The new “Less TV Time, More Play Time” in Los Angeles is funded through a grant from First 5 LA  — which gets its money from a statewide tobacco tax — and builds on the group’s earlier grants to the LA County public health department for a program called the Early Childhood Obesity Prevention Initiative.

Under this grant, the Choose Health LA program – a community-based public education campaign – is working with LA county departments and public agencies, community and faith-based organizations, and health care providers to provide nutrition and physical activity resources to families with children ages 0-5.

Initiatives include parent trainings, tips for healthy eating out in restaurants and reducing sugary drinks, as well as the new physical activity campaign.

“Helping the children in LA County choose health by encouraging physical activity and reduced screen time is an important step in building healthier families, neighborhoods and communities,” says Armando Jimenez, Director of Research and Evaluation for First 5 LA. “This campaign advances our effort to reduce the rates of childhood obesity and create communities where all children and families thrive.”

Linda Aragon, acting director of the public health department’s division of maternal, child and adolescent health, says the outreach efforts on nutrition and exercise are concentrated in communities with childhood obesity rates above the county average.

But one challenge is convincing parents that more than a bit of screen time each day is actually bad for the kids.
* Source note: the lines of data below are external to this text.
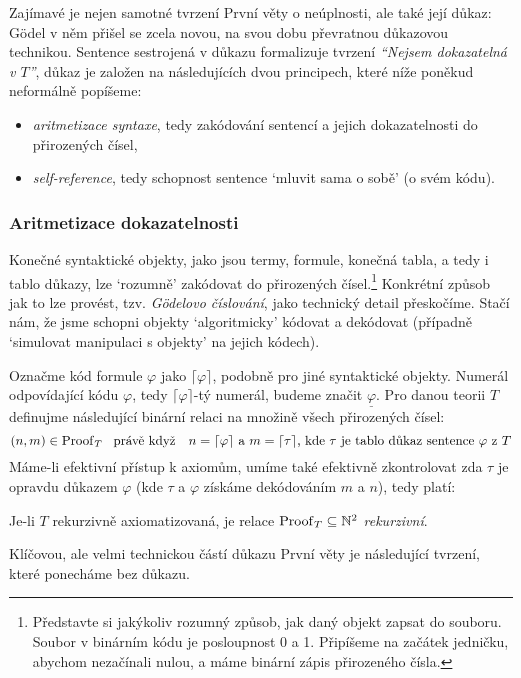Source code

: Zajímavé je nejen samotné tvrzení První věty o neúplnosti, ale také její důkaz: Gödel v něm přišel se zcela novou, na svou dobu převratnou důkazovou technikou. Sentence sestrojená v důkazu formalizuje tvrzení \emph{``Nejsem dokazatelná v $T$''}, důkaz je založen na následujících dvou principech, které níže poněkud neformálně popíšeme:
\begin{itemize}
    \item \emph{aritmetizace syntaxe}, tedy zakódování sentencí a jejich dokazatelnosti do přirozených čísel,
    \item \emph{self-reference}, tedy schopnost sentence `mluvit sama o sobě' (o svém kódu).
\end{itemize}

\subsubsection*{Aritmetizace dokazatelnosti}

Konečné syntaktické objekty, jako jsou termy, formule, konečná tabla, a tedy i tablo důkazy, lze `rozumně' zakódovat do přirozených čísel.\footnote{Představte si jakýkoliv rozumný způsob, jak daný objekt zapsat do souboru. Soubor v binárním kódu je posloupnost 0 a 1. Připíšeme na začátek jedničku, abychom nezačínali nulou, a máme binární zápis přirozeného čísla.} Konkrétní způsob jak to lze provést, tzv. \emph{Gödelovo číslování}, jako technický detail přeskočíme. Stačí nám, že jsme schopni objekty `algoritmicky' kódovat a dekódovat (případně `simulovat manipulaci s objekty' na jejich kódech).

Označme kód formule $\varphi$ jako $\lceil\varphi\rceil$, podobně pro jiné syntaktické objekty. Numerál odpovídající kódu $\varphi$, tedy $\lceil\varphi\rceil$-tý numerál, budeme značit $\underline{\varphi}$. Pro danou teorii $T$ definujme následující binární relaci na množině všech přirozených čísel:
$$
(n,m)\in\Proof_T\ \text{ právě když \ \ $n=\lceil\varphi\rceil$ a $m=\lceil\tau\rceil$, kde $\tau$ je tablo důkaz sentence $\varphi$ z $T$}
$$
Máme-li efektivní přístup k axiomům, umíme také efektivně zkontrolovat zda $\tau$ je opravdu důkazem $\varphi$ (kde $\tau$ a $\varphi$ získáme dekódováním $m$ a $n$), tedy platí:
\begin{observation}
Je-li $T$ rekurzivně axiomatizovaná, je relace $\operatorname{Proof}_T\subseteq\mathbb N^2$ \emph{rekurzivní}. 
\end{observation}

Klíčovou, ale velmi technickou částí důkazu První věty je následující tvrzení, které ponecháme bez důkazu.


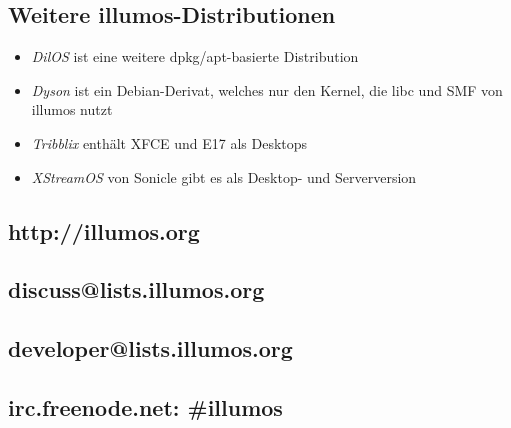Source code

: \documentclass[11pt,foldmark,notumble]{leaflet}
\begin{document}
\subsection{Weitere illumos-Distributionen}
\begin{itemize}
\item \emph{DilOS} ist eine weitere dpkg/apt-basierte Distribution
\item \emph{Dyson} ist ein Debian-Derivat, welches nur den Kernel, die
  libc und SMF von illumos nutzt
\item \emph{Tribblix} enthält XFCE und E17 als Desktops
\item \emph{XStreamOS} von Sonicle gibt es als Desktop- und Serverversion
\end{itemize}

\subsection{http://illumos.org}
\subsection{discuss@lists.illumos.org}
\subsection{developer@lists.illumos.org}
\subsection{irc.freenode.net: \#illumos}
\end{document}
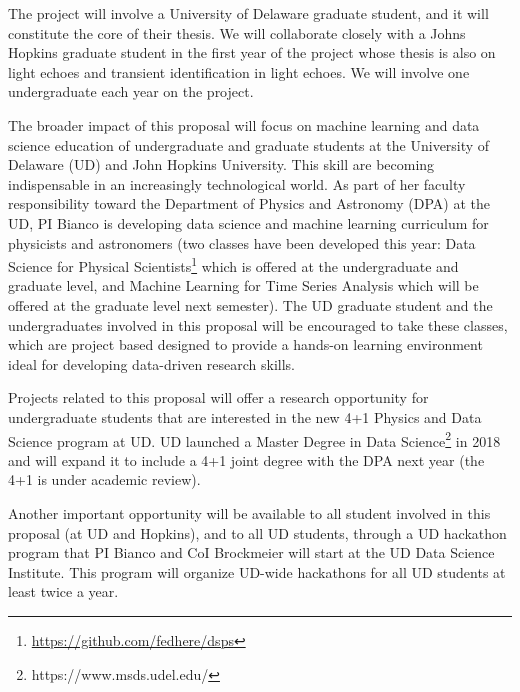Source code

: The project will involve a University of Delaware graduate student, and it will constitute the core of their thesis.  We will collaborate closely with a Johns Hopkins graduate student in the first year of the project whose thesis is also on light echoes and transient identification in light echoes.  We will involve one undergraduate each year on the project. 

The broader impact of this proposal will focus on machine learning and data science education of undergraduate and graduate students at the University of Delaware (UD) and John Hopkins University. 
This skill are becoming indispensable in an increasingly technological world.  As part of her faculty responsibility toward the Department of Physics and Astronomy (DPA) at the UD, PI Bianco is developing data science and machine learning curriculum for physicists and astronomers (two classes have been developed this year: Data Science for Physical Scientists\footnote{\url{https://github.com/fedhere/dsps}} which is offered at the undergraduate and graduate level, and Machine Learning for Time Series Analysis which will be offered at the graduate level next semester). 
The UD graduate student and the undergraduates involved in this proposal will be encouraged to take these classes, which are project based designed to provide a hands-on learning environment ideal for developing data-driven research skills. 

Projects related to this proposal will offer a research opportunity for undergraduate students that are interested in the new 4+1 Physics and Data Science program at UD. UD launched a Master Degree in Data Science\footnote{https://www.msds.udel.edu/} in 2018 and will expand it to include a 4+1 joint degree with the DPA next year (the 4+1 is under academic review).

Another important opportunity  will be available to all student involved in this proposal (at UD and Hopkins), and to all UD students, through a UD hackathon program that PI Bianco and CoI Brockmeier will start at the UD Data Science Institute.  This program will organize UD-wide hackathons for all UD students at least twice a year.

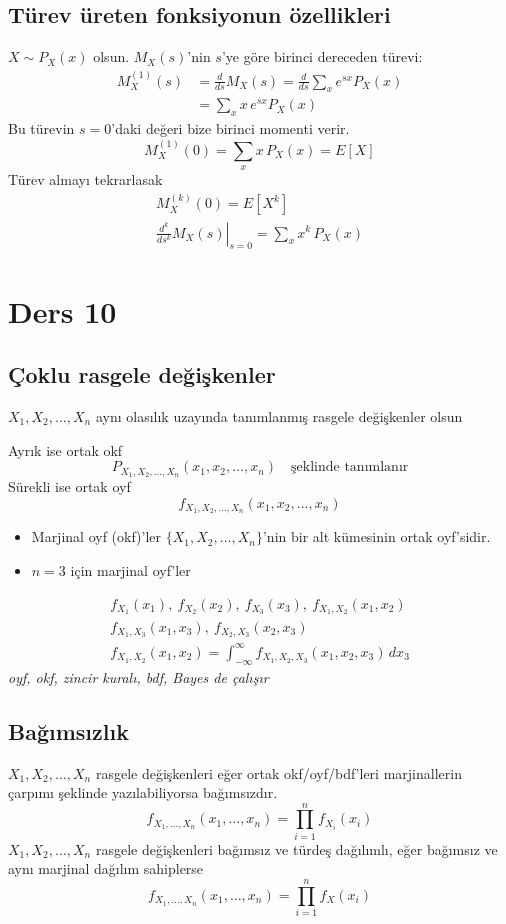 \documentclass[11pt,a4paper]{article}
\begin{document}
\subsection{Türev üreten fonksiyonun özellikleri}
$X\sim P_X(x)$ olsun. $M_X(s)$'nin $s$'ye göre birinci dereceden türevi:
\begin{align*}
  M_X^{(1)}(s) &= \frac{d}{ds}M_X(s)=\frac{d}{ds}\sum_{x}e^{sx}P_X(x)\\
  &= \sum_{x}x\,e^{sx}P_X(x)
\end{align*}
Bu türevin $s=0$'daki değeri bize birinci momenti verir.
\[ M_X^{(1)}(0)=\sum_{x}x\,P_X(x)=E[X] \]
Türev almayı tekrarlasak
\begin{gather*}
  M_X^{(k)}(0)=E[X^k]\\
  \left.\frac{d^k}{ds^k}M_X(s)\right|_{s=0}=\sum_{x}x^k\,P_X(x)
\end{gather*}

\section{Ders 10}
\subsection{Çoklu rasgele değişkenler}
$X_1,X_2,\ldots,X_n$ aynı olasılık uzayında tanımlanmış rasgele değişkenler olsun

Ayrık ise ortak okf
\[ P_{X_1,X_2,\ldots,X_n}(x_1,x_2,\ldots,x_n)\quad\text{şeklinde tanımlanır} \]
Sürekli ise ortak oyf
\[ f_{X_1,X_2,\ldots,X_n}(x_1,x_2,\ldots,x_n) \]
\begin{itemize}
  \item Marjinal oyf (okf)'ler $\{X_1,X_2,\ldots,X_n\}$'nin bir alt kümesinin ortak oyf'sidir.
  \item $n=3$ için marjinal oyf'ler
\end{itemize}
\begin{gather*}
  f_{X_1}(x_1),\ f_{X_2}(x_2),\ f_{X_3}(x_3),\ f_{X_1,X_2}(x_1,x_2)\\
  f_{X_1,X_3}(x_1,x_3),\ f_{X_2,X_3}(x_2,x_3)\\
  f_{X_1,X_2}(x_1,x_2)=\int_{-\infty}^{\infty}f_{X_1,X_2,X_3}(x_1,x_2,x_3)\,dx_3
\end{gather*}
\textit{oyf, okf, zincir kuralı, bdf, Bayes de çalışır}

\subsection{Bağımsızlık}
$X_1,X_2,\ldots,X_n$ rasgele değişkenleri eğer ortak okf/oyf/bdf'leri marjinallerin çarpımı şeklinde yazılabiliyorsa bağımsızdır.
\[ f_{X_1,\ldots,X_n}(x_1,\ldots,x_n)=\prod_{i=1}^{n}f_{X_i}(x_i) \]
$X_1,X_2,\ldots,X_n$ rasgele değişkenleri bağımsız ve türdeş dağılımlı, eğer bağımsız ve aynı marjinal dağılım sahiplerse
\[ f_{X_1,\ldots,X_n}(x_1,\ldots,x_n)=\prod_{i=1}^{n}f_X(x_i) \]
\end{document}
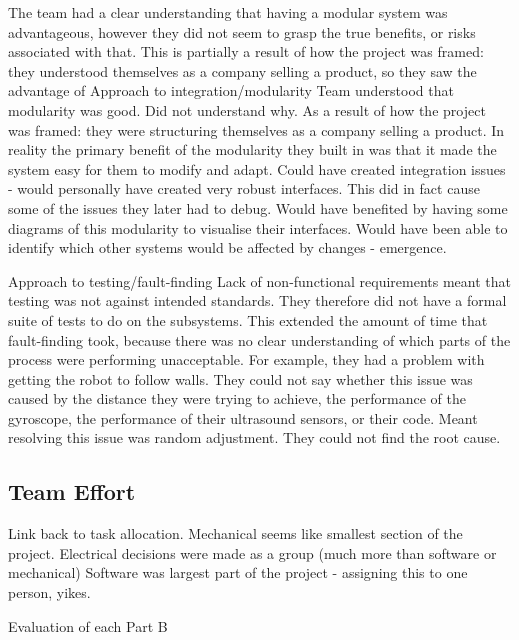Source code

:         The team had a clear understanding that having a modular system was advantageous, however they did not seem to grasp the true benefits, or risks associated with that.
        This is partially a result of how the project was framed: they understood themselves as a company selling a product, so they saw the advantage of
        Approach to integration/modularity
        Team understood that modularity was good.
        Did not understand why.
        As a result of how the project was framed: they were structuring themselves as a company selling a product.
        In reality the primary benefit of the modularity they built in was that it made the system easy for them to modify and adapt.
        Could have created integration issues - would personally have created very robust interfaces.
        This did in fact cause some of the issues they later had to debug.
        Would have benefited by having some diagrams of this modularity to visualise their interfaces.
        Would have been able to identify which other systems would be affected by changes - emergence.

        Approach to testing/fault-finding
        Lack of non-functional requirements meant that testing was not against intended standards.
        They therefore did not have a formal suite of tests to do on the subsystems.
        This extended the amount of time that fault-finding took, because there was no clear understanding of which parts of the process were performing unacceptable.
        For example, they had a problem with getting the robot to follow walls.
        They could not say whether this issue was caused by the distance they were trying to achieve, the performance of the gyroscope, the performance of their ultrasound sensors, or their code.
        Meant resolving this issue was random adjustment.
        They could not find the root cause.

    \subsection{Team Effort}\label{subsec:technical-effort}
        Link back to task allocation.
        Mechanical seems like smallest section of the project.
        Electrical decisions were made as a group (much more than software or mechanical)
        Software was largest part of the project - assigning this to one person, yikes.

        Evaluation of each Part B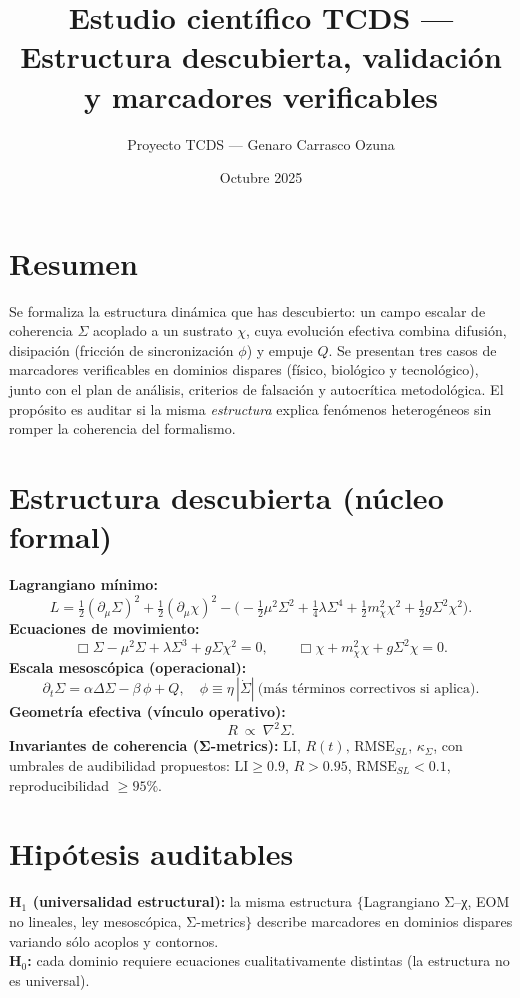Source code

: \documentclass[12pt,a4paper]{article}
\title{\textbf{Estudio científico TCDS — Estructura descubierta, validación y marcadores verificables}}
\author{Proyecto TCDS — Genaro Carrasco Ozuna}
\date{Octubre 2025}
\begin{document}
\maketitle

\section*{Resumen}
Se formaliza la estructura dinámica que has descubierto: un campo escalar de coherencia \(\Sigma\) acoplado a un sustrato \(\chi\), cuya evolución efectiva combina difusión, disipación (fricción de sincronización \(\phi\)) y empuje \(Q\). Se presentan tres casos de marcadores verificables en dominios dispares (físico, biológico y tecnológico), junto con el plan de análisis, criterios de falsación y autocrítica metodológica. El propósito es auditar si la misma \emph{estructura} explica fenómenos heterogéneos sin romper la coherencia del formalismo.

\section{Estructura descubierta (núcleo formal)}
\textbf{Lagrangiano mínimo:}
\[
L=\tfrac12(\partial_\mu\Sigma)^2+\tfrac12(\partial_\mu\chi)^2-\Big(-\tfrac12\mu^2\Sigma^2+\tfrac14\lambda\Sigma^4+\tfrac12 m_\chi^2\chi^2+\tfrac12 g\Sigma^2\chi^2\Big).
\]
\textbf{Ecuaciones de movimiento:}
\[
\Box\Sigma-\mu^2\Sigma+\lambda\Sigma^3+g\Sigma\chi^2=0,\qquad
\Box\chi+m_\chi^2\chi+g\Sigma^2\chi=0.
\]
\textbf{Escala mesoscópica (operacional):}
\[
\partial_t \Sigma=\alpha\Delta\Sigma-\beta\,\phi+Q, \quad \phi\equiv \eta\,|\dot\Sigma| \ \text{(más términos correctivos si aplica)}.
\]
\textbf{Geometría efectiva (vínculo operativo):}
\[
R\ \propto\ \nabla^2\Sigma.
\]
\textbf{Invariantes de coherencia (Σ-metrics):} \(\mathrm{LI},\,R(t),\,\mathrm{RMSE}_{\!SL},\,\kappa_\Sigma\), con umbrales de audibilidad propuestos: \(\mathrm{LI}\ge 0.9\), \(R>0.95\), \(\mathrm{RMSE}_{\!SL}<0.1\), reproducibilidad \(\ge 95\%\).

\section{Hipótesis auditables}
\textbf{H\(_1\) (universalidad estructural):} la misma estructura \(\{\)Lagrangiano Σ–χ, EOM no lineales, ley mesoscópica, Σ-metrics\(\}\) describe marcadores en dominios dispares variando sólo acoplos y contornos. \\
\textbf{H\(_0\):} cada dominio requiere ecuaciones cualitativamente distintas (la estructura no es universal).
\end{document}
Parents in low income families, especially those who don’t have strong English skills, often say they have good reasons for encouraging screen time for their young children, says Rachel Tyree, MPH, Communications Director for the Los Angeles County Department of Public Health Division of Chronic Disease and Injury Prevention.

Tyree says research by the health department finds that parents are often enthusiastic about screen time because they think it can help their kids with English, provide educational lessons, they rely on it as a babysitter when parents get home from work without having to pay someone to mind the kids. For parents who live in unsafe neighborhoods, screens of all kinds provide entertainment when kids can’t play outside.

The new LA County health department campaign includes infographics with research data points from the AAP about specific negative consequences of too much screen time:

  • The more time kids spend watching TV when they’re very young, the harder it is to break away when they’re older.
  • Two hours of TV per day has been shown to increase obesity in kids 3-5
  • Irregular sleep patterns and sleep delays have been linked to screen time for kids under 3.

Recommendations from the campaign for swapping out screen time for other activities include physical activity to get kids moving including indoor basketball for little ones, building a fort and dance parties.

Jessica Jimenez, a single mom from Whittier, California, who has four children ages 17, 13, 5 and 3 is a parent volunteer on the grant initiatives, has been turning off her kids’ screens more frequently over the past few months.

“At first it was hard,” Jimenez admits, and required her to keep coming up with alternatives they thought were fun. “Recently I’ve signed them up for sports activities in our neighborhood and they’re enjoying them,” Jimenez says. Choose Health LA also has a county park locator that can link families to fun, free activities outdoors.

“Research in the county shows that younger kids are developing adult health issues such as prediabetes and heart disease which is why we put together these campaigns,” says Linda Aragon, but the focus is also aimed at concern over studies that have found that sedentary activities have been shown to hurt self-esteem and school achievement.

Aragon says that like the county’s Choose Health LA Restaurants Program, which stresses choosing healthier meal options for both adults and kids rather than “nixing the pizza altogether,” the new physical activity campaign is about taking steps to be more physically active.

“We live in Southern California and we have parks, beaches and hiking trails,” says Aragon. “This is part of an overall effort to educate parents about the things they can do to make healthy choices for their children. What we’re trying to do is get them from forming the habit of just sitting in front of a screen all the time.”